### YOUR GOAL:
Up through the line that contains "Información actualizada de", retype the entries exactly, beginning at the very first line.

### THE DATA:
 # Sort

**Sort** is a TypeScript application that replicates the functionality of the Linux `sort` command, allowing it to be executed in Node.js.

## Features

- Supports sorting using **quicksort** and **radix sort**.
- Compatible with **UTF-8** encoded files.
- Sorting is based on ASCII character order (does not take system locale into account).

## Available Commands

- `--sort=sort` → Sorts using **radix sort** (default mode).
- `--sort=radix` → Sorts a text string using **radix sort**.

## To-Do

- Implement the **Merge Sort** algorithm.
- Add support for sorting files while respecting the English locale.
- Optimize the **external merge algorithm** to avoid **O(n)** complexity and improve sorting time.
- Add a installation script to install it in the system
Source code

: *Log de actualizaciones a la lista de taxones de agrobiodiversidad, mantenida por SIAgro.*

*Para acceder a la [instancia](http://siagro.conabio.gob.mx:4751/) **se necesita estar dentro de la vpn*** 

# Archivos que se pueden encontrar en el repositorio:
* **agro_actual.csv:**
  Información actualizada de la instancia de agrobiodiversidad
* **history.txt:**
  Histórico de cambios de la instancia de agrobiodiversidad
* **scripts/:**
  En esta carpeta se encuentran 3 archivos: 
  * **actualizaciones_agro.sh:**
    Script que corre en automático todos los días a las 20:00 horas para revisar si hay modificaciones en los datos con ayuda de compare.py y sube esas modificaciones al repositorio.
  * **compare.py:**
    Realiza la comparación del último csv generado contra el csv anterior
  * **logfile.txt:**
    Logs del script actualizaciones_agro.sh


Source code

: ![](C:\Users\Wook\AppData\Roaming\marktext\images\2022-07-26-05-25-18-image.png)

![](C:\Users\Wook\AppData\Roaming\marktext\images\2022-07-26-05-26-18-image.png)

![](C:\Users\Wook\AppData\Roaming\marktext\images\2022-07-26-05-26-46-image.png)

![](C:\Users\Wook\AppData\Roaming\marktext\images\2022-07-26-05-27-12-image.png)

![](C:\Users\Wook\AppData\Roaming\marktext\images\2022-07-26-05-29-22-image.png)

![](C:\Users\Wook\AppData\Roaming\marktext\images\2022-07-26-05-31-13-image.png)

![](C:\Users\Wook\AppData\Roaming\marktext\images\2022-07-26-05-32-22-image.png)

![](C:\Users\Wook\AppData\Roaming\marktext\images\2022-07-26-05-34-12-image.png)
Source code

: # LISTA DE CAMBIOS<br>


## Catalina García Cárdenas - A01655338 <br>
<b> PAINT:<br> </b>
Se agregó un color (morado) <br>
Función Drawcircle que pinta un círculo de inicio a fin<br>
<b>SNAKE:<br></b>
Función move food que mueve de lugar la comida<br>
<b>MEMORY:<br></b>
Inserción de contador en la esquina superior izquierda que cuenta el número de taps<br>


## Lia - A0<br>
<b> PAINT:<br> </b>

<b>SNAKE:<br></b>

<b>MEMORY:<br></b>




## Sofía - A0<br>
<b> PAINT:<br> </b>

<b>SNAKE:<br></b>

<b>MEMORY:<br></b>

### RESULT FOR THIS EXERCISE:
 # Sort

**Sort** is a TypeScript application that replicates the functionality of the Linux `sort` command, allowing it to be executed in Node.js.

## Features

- Supports sorting using **quicksort** and **radix sort**.
- Compatible with **UTF-8** encoded files.
- Sorting is based on ASCII character order (does not take system locale into account).

## Available Commands

- `--sort=sort` → Sorts using **radix sort** (default mode).
- `--sort=radix` → Sorts a text string using **radix sort**.

## To-Do

- Implement the **Merge Sort** algorithm.
- Add support for sorting files while respecting the English locale.
- Optimize the **external merge algorithm** to avoid **O(n)** complexity and improve sorting time.
- Add a installation script to install it in the system
Source code

: *Log de actualizaciones a la lista de taxones de agrobiodiversidad, mantenida por SIAgro.*

*Para acceder a la [instancia](http://siagro.conabio.gob.mx:4751/) **se necesita estar dentro de la vpn*** 

# Archivos que se pueden encontrar en el repositorio:
* **agro_actual.csv:**
  Información actualizada de la instancia de agrobiodiversidad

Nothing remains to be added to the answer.